- _Exercise objective_:
From the first line of the data through the line containing "### Camera Calibration", transcribe each line exactly. Pictures do not belong in the copy.

(Dataset items)
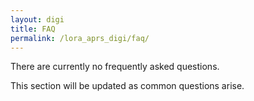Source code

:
 ```yaml
---
layout: digi
title: FAQ
permalink: /lora_aprs_digi/faq/
---
```


There are currently no frequently asked questions.

This section will be updated as common questions arise.
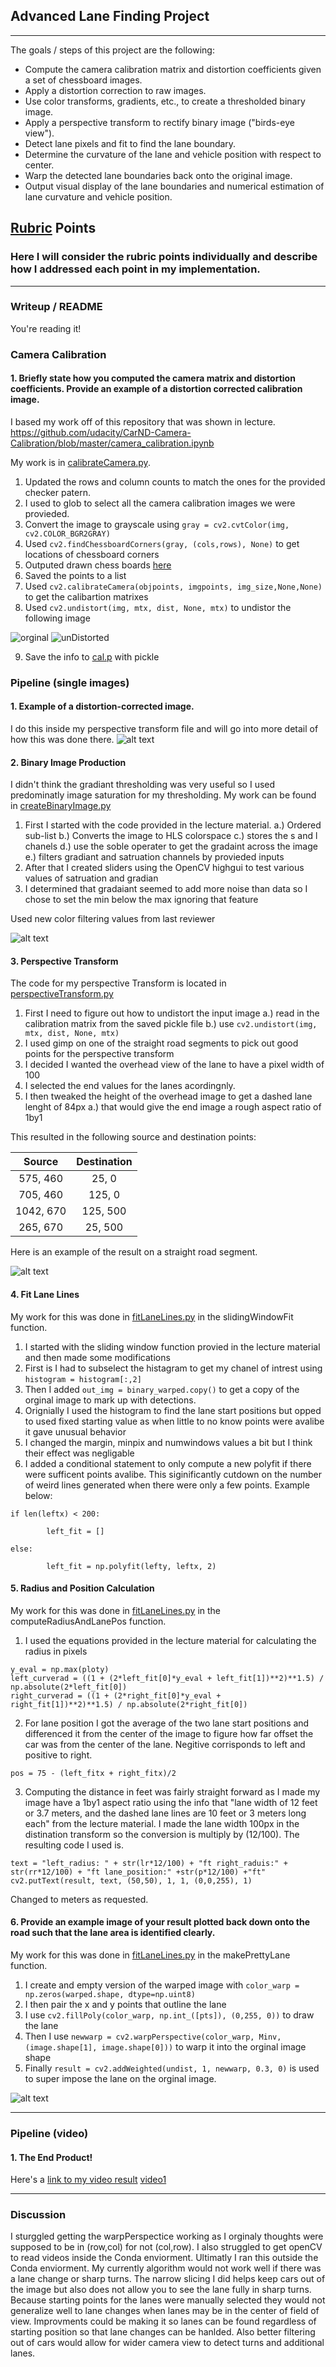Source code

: ## **Advanced Lane Finding Project**

---


The goals / steps of this project are the following:

* Compute the camera calibration matrix and distortion coefficients given a set of chessboard images.
* Apply a distortion correction to raw images.
* Use color transforms, gradients, etc., to create a thresholded binary image.
* Apply a perspective transform to rectify binary image ("birds-eye view").
* Detect lane pixels and fit to find the lane boundary.
* Determine the curvature of the lane and vehicle position with respect to center.
* Warp the detected lane boundaries back onto the original image.
* Output visual display of the lane boundaries and numerical estimation of lane curvature and vehicle position.

[//]: # (Image References)

[image1b]: ./cal_out/test_undist.jpg "Undistorted"
[image1a]: ./camera_cal/calibration1.jpg "Orginal"
[image2]: ./straight_cal.png "Road Transformed"
[image3]: ./straight_binary.jpg "Binary Example"
[image4]: ./perspectiveTransformedStriaght.png "Warp Example"
[image5]: ./examples/color_fit_lines.jpg "Fit Visual"
[image6]: ./testk.png "Output"
[video1]: ./output.avi "Video"

## [Rubric](https://review.udacity.com/#!/rubrics/571/view) Points

### Here I will consider the rubric points individually and describe how I addressed each point in my implementation.  

---

### Writeup / README

You're reading it!

### Camera Calibration

#### 1. Briefly state how you computed the camera matrix and distortion coefficients. Provide an example of a distortion corrected calibration image.

I based my work off of this repository that was shown in lecture. https://github.com/udacity/CarND-Camera-Calibration/blob/master/camera_calibration.ipynb

My work is in [calibrateCamera.py](https://github.com/kyesh/CarND-Advanced-Lane-Lines/blob/master/calibrateCamera.py).

1. Updated the rows and column counts to match the ones for the provided checker patern. 
2. I used to glob to select all the camera calibration images we were provieded. 
3. Convert the image to grayscale using `gray = cv2.cvtColor(img, cv2.COLOR_BGR2GRAY)`
4. Used `cv2.findChessboardCorners(gray, (cols,rows), None)` to get locations of chessboard corners
5. Outputed drawn chess boards [here](https://github.com/kyesh/CarND-Advanced-Lane-Lines/tree/master/cal_out)
6. Saved the points to a list
7. Used `cv2.calibrateCamera(objpoints, imgpoints, img_size,None,None)` to get the calibartion matrixes
8. Used `cv2.undistort(img, mtx, dist, None, mtx)` to undistor the following image

![orginal][image1a]
![unDistorted][image1b]

9. Save the info to [cal.p](.cal_out/cal.p) with pickle

### Pipeline (single images)

#### 1. Example of a distortion-corrected image.

I do this inside my perspective transform file and will go into more detail of how this was done there.
![alt text][image2]

#### 2. Binary Image Production

I didn't think the gradiant thresholding was very useful so I used predominatly image saturation for my thresholding. My work can be found in [createBinaryImage.py](https://github.com/kyesh/CarND-Advanced-Lane-Lines/blob/master/createBinaryImage.py)

1. First I started with the code provided in the lecture material.
a.) Ordered sub-list
b.) Converts the image to HLS colorspace
c.) stores the s and l chanels
d.) use the soble operater to get the gradaint across the image
e.) filters gradiant and satruation channels by provieded inputs
2. After that I created sliders using the OpenCV highgui to test various values of satruation and gradian
3. I determined that gradaiant seemed to add more noise than data so I chose to set the min below the max ignoring that feature

Used new color filtering values from last reviewer

![alt text][image3]

#### 3. Perspective Transform

The code for my perspective Transform is located in [perspectiveTransform.py](https://github.com/kyesh/CarND-Advanced-Lane-Lines/blob/master/perspectivTransform.py)

1. First I need to figure out how to undistort the input image
a.) read in the calibration matrix from the saved pickle file
b.) use `cv2.undistort(img, mtx, dist, None, mtx)`
2. I used gimp on one of the straight road segments to pick out good points for the perspective transform
3. I decided I wanted the overhead view of the lane to have a pixel width of 100
4. I selected the end values for the lanes acordingnly.
5. I then tweaked the height of the overhead image to get a dashed lane lenght of 84px
a.) that would give the end image a rough aspect ratio of 1by1 

This resulted in the following source and destination points:

| Source        | Destination   | 
|:-------------:|:-------------:| 
| 575, 460      | 25, 0        | 
| 705, 460      | 125, 0      |
| 1042, 670     | 125, 500      |
| 265, 670      | 25, 500       |

Here is an example of the result on a straight road segment.

![alt text][image4]

#### 4. Fit Lane Lines

My work for this was done in [fitLaneLines.py](https://github.com/kyesh/CarND-Advanced-Lane-Lines/blob/master/fitLaneLines.py) in the slidingWindowFit function.

1. I started with the sliding window function provied in the lecture material and then made some modifications
2. First is I had to subselect the histagram to get my chanel of intrest using `histogram = histogram[:,2]`
3. Then I added `out_img = binary_warped.copy()` to get a copy of the orginal image to mark up with detections.
4. Orignially I used the histogram to find the lane start positions but opped to used fixed starting value as when little to no know points were avalibe it gave unusual behavior
5. I changed the margin, minpix and numwindows values a bit but I think their effect was negligable
6. I added a conditional statement to only compute a new polyfit if there were sufficent points avalibe. This siginificantly cutdown on the number of weird lines generated when there were only a few points. Example below:
```
if len(leftx) < 200:

		left_fit = []

else:

		left_fit = np.polyfit(lefty, leftx, 2)
```



#### 5. Radius and Position Calculation

My work for this was done in [fitLaneLines.py](https://github.com/kyesh/CarND-Advanced-Lane-Lines/blob/master/fitLaneLines.py) in the computeRadiusAndLanePos function.

1. I used the equations provided in the lecture material for calculating the radius in pixels
```
y_eval = np.max(ploty)
left_curverad = ((1 + (2*left_fit[0]*y_eval + left_fit[1])**2)**1.5) / np.absolute(2*left_fit[0])
right_curverad = ((1 + (2*right_fit[0]*y_eval + right_fit[1])**2)**1.5) / np.absolute(2*right_fit[0])
```
2. For lane position I got the average of the two lane start positions and differenced it from the center of the image to figure how far offset the car was from the center of the lane. Negitive corrisponds to left and positive to right.
```
pos = 75 - (left_fitx + right_fitx)/2
```
3. Computing the distance in feet was fairly straight forward as I made my image have a 1by1 aspect ratio using the info that "lane width of 12 feet or 3.7 meters, and the dashed lane lines are 10 feet or 3 meters long each" from the lecture material. I made the lane width 100px in the distination transform so the conversion is multiply by (12/100). The resulting code I used is.
```
text = "left_radius: " + str(lr*12/100) + "ft right_raduis:" + str(rr*12/100) + "ft lane_position:" +str(p*12/100) +"ft"	
cv2.putText(result, text, (50,50), 1, 1, (0,0,255), 1)
 ```
 
 Changed to meters as requested.

#### 6. Provide an example image of your result plotted back down onto the road such that the lane area is identified clearly.
My work for this was done in [fitLaneLines.py](https://github.com/kyesh/CarND-Advanced-Lane-Lines/blob/master/fitLaneLines.py) in the makePrettyLane function.

1. I create and empty version of the warped image with `color_warp = np.zeros(warped.shape, dtype=np.uint8)`
2. I then pair the x and y points that outline the lane
3. I use `cv2.fillPoly(color_warp, np.int_([pts]), (0,255, 0))` to draw the lane
4. Then I use `newwarp = cv2.warpPerspective(color_warp, Minv, (image.shape[1], image.shape[0]))` to warp it into the orginal image shape
5. Finally `result = cv2.addWeighted(undist, 1, newwarp, 0.3, 0)` is used to super impose the lane on the orginal image.

![alt text][image6]

---

### Pipeline (video)

#### 1. The End Product!

Here's a [link to my video result](./output.avi)
[video1]

---

### Discussion

I sturggled getting the warpPerspectice working as I orginaly thoughts were supposed to be in (row,col) for not (col,row). I also struggled to get openCV to read videos inside the Conda enviorment. Ultimatly I ran this outside the Conda enviorment. My currently algorithm would not work well if there was a lane change or sharp turns. The narrow slicing I did helps keep cars out of the image but also does not allow you to see the lane fully in sharp turns. Because starting points for the lanes were manually selected they would not generalize well to lane changes when lanes may be in the center of field of view. Improvments could be making it so lanes can be found regardless of starting position so that lane changes can be hanlded. Also better filtering out of cars would allow for wider camera view to detect turns and additional lanes.
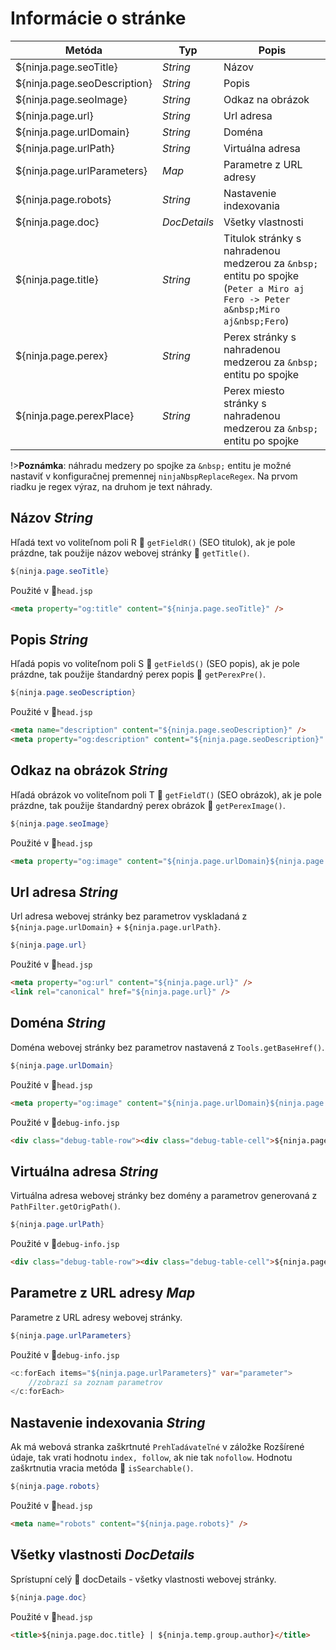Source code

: # Informácie o stránke
| Metóda | Typ | Popis |
| --- | --- | --- |
| ${ninja.page.seoTitle} | *String* | Názov |
| ${ninja.page.seoDescription} | *String* | Popis |
| ${ninja.page.seoImage} | *String* | Odkaz na obrázok |
| ${ninja.page.url} | *String* | Url adresa |
| ${ninja.page.urlDomain} | *String* | Doména |
| ${ninja.page.urlPath} | *String* | Virtuálna adresa |
| ${ninja.page.urlParameters} | *Map* | Parametre z URL adresy |
| ${ninja.page.robots} | *String* | Nastavenie indexovania |
| ${ninja.page.doc} | *DocDetails* | Všetky vlastnosti |
| ${ninja.page.title} | *String* | Titulok stránky s nahradenou medzerou za ```&nbsp;``` entitu po spojke (```Peter a Miro aj Fero -> Peter a&nbsp;Miro aj&nbsp;Fero```) |
| ${ninja.page.perex} | *String* | Perex stránky s nahradenou medzerou za ```&nbsp;``` entitu po spojke |
| ${ninja.page.perexPlace} | *String* | Perex miesto stránky s nahradenou medzerou za ```&nbsp;``` entitu po spojke |

!>**Poznámka**: náhradu medzery po spojke za ```&nbsp;``` entitu je možné nastaviť v konfiguračnej premennej ```ninjaNbspReplaceRegex```. Na prvom riadku je regex výraz, na druhom je text náhrady.

## Názov *String*
Hľadá text vo voliteľnom poli R :carousel_horse: `getFieldR()` (SEO titulok), ak je pole prázdne, tak použije názov webovej stránky :carousel_horse: `getTitle()`.

```java
${ninja.page.seoTitle}
```

Použité v :ghost:<code>head.jsp</code>

```html
<meta property="og:title" content="${ninja.page.seoTitle}" />
```

## Popis *String*

Hľadá popis vo voliteľnom poli S :carousel_horse: `getFieldS()` (SEO popis), ak je pole prázdne, tak použije štandardný perex popis :carousel_horse: `getPerexPre()`.

```java
${ninja.page.seoDescription}
```

Použité v :ghost:<code>head.jsp</code>

```html
<meta name="description" content="${ninja.page.seoDescription}" />
<meta property="og:description" content="${ninja.page.seoDescription}" />
```

## Odkaz na obrázok *String*
Hľadá obrázok vo voliteľnom poli T :carousel_horse: `getFieldT()` (SEO obrázok), ak je pole prázdne, tak použije štandardný perex obrázok :carousel_horse: `getPerexImage()`.

```java
${ninja.page.seoImage}
```

Použité v :ghost:<code>head.jsp</code>

```html
<meta property="og:image" content="${ninja.page.urlDomain}${ninja.page.seoImage}" />
```

## Url adresa *String*
Url adresa webovej stránky bez parametrov vyskladaná z `${ninja.page.urlDomain}` + `${ninja.page.urlPath}`.

```java
${ninja.page.url}
```

Použité v :ghost:<code>head.jsp</code>

```html
<meta property="og:url" content="${ninja.page.url}" />
<link rel="canonical" href="${ninja.page.url}" />
```

## Doména *String*
Doména webovej stránky bez parametrov nastavená z `Tools.getBaseHref()`.

```java
${ninja.page.urlDomain}
```

Použité v :ghost:<code>head.jsp</code>

```html
<meta property="og:image" content="${ninja.page.urlDomain}${ninja.page.seoImage}" />
```

Použité v :ghost:<code>debug-info.jsp</code>

```html
<div class="debug-table-row"><div class="debug-table-cell">${ninja.page.urlDomain}</div></div>
```

## Virtuálna adresa *String*
Virtuálna adresa webovej stránky bez domény a parametrov generovaná z `PathFilter.getOrigPath()`.

```java
${ninja.page.urlPath}
```

Použité v :ghost:<code>debug-info.jsp</code>

```html
<div class="debug-table-row"><div class="debug-table-cell">${ninja.page.urlPath}</div></div>
```

## Parametre z URL adresy *Map*
Parametre z URL adresy webovej stránky.

```java
${ninja.page.urlParameters}
```

Použité v :ghost:<code>debug-info.jsp</code>

```java
<c:forEach items="${ninja.page.urlParameters}" var="parameter">
    //zobrazí sa zoznam parametrov
</c:forEach>
```

## Nastavenie indexovania *String*
Ak má webová stranka zaškrtnuté `Prehľadávateľné` v záložke Rozšírené údaje, tak vrati hodnotu `index, follow`, ak nie tak `nofollow`. Hodnotu zaškrtnutia vracia metóda :carousel_horse: `isSearchable()`.

```java
${ninja.page.robots}
```

Použité v :ghost:<code>head.jsp</code>

```html
<meta name="robots" content="${ninja.page.robots}" />
```

## Všetky vlastnosti *DocDetails*
Sprístupní celý :carousel_horse: docDetails - všetky vlastnosti webovej stránky.

```java
${ninja.page.doc}
```

Použité v :ghost:<code>head.jsp</code>

```html
<title>${ninja.page.doc.title} | ${ninja.temp.group.author}</title>
```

- _Completed task_:
Source code

:
 ```yaml
---
layout: digi
title: FAQ
permalink: /lora_aprs_digi/faq/
---
```


There are currently no frequently asked questions.

This section will be updated as common questions arise.
Source code

: ## **Advanced Lane Finding Project**

---


The goals / steps of this project are the following:

* Compute the camera calibration matrix and distortion coefficients given a set of chessboard images.
* Apply a distortion correction to raw images.
* Use color transforms, gradients, etc., to create a thresholded binary image.
* Apply a perspective transform to rectify binary image ("birds-eye view").
* Detect lane pixels and fit to find the lane boundary.
* Determine the curvature of the lane and vehicle position with respect to center.
* Warp the detected lane boundaries back onto the original image.
* Output visual display of the lane boundaries and numerical estimation of lane curvature and vehicle position.

[//]: # (Image References)

[image1b]: ./cal_out/test_undist.jpg "Undistorted"
[image1a]: ./camera_cal/calibration1.jpg "Orginal"
[image2]: ./straight_cal.png "Road Transformed"
[image3]: ./straight_binary.jpg "Binary Example"
[image4]: ./perspectiveTransformedStriaght.png "Warp Example"
[image5]: ./examples/color_fit_lines.jpg "Fit Visual"
[image6]: ./testk.png "Output"
[video1]: ./output.avi "Video"

## [Rubric](https://review.udacity.com/#!/rubrics/571/view) Points

### Here I will consider the rubric points individually and describe how I addressed each point in my implementation.  

---

### Writeup / README

You're reading it!

### Camera Calibration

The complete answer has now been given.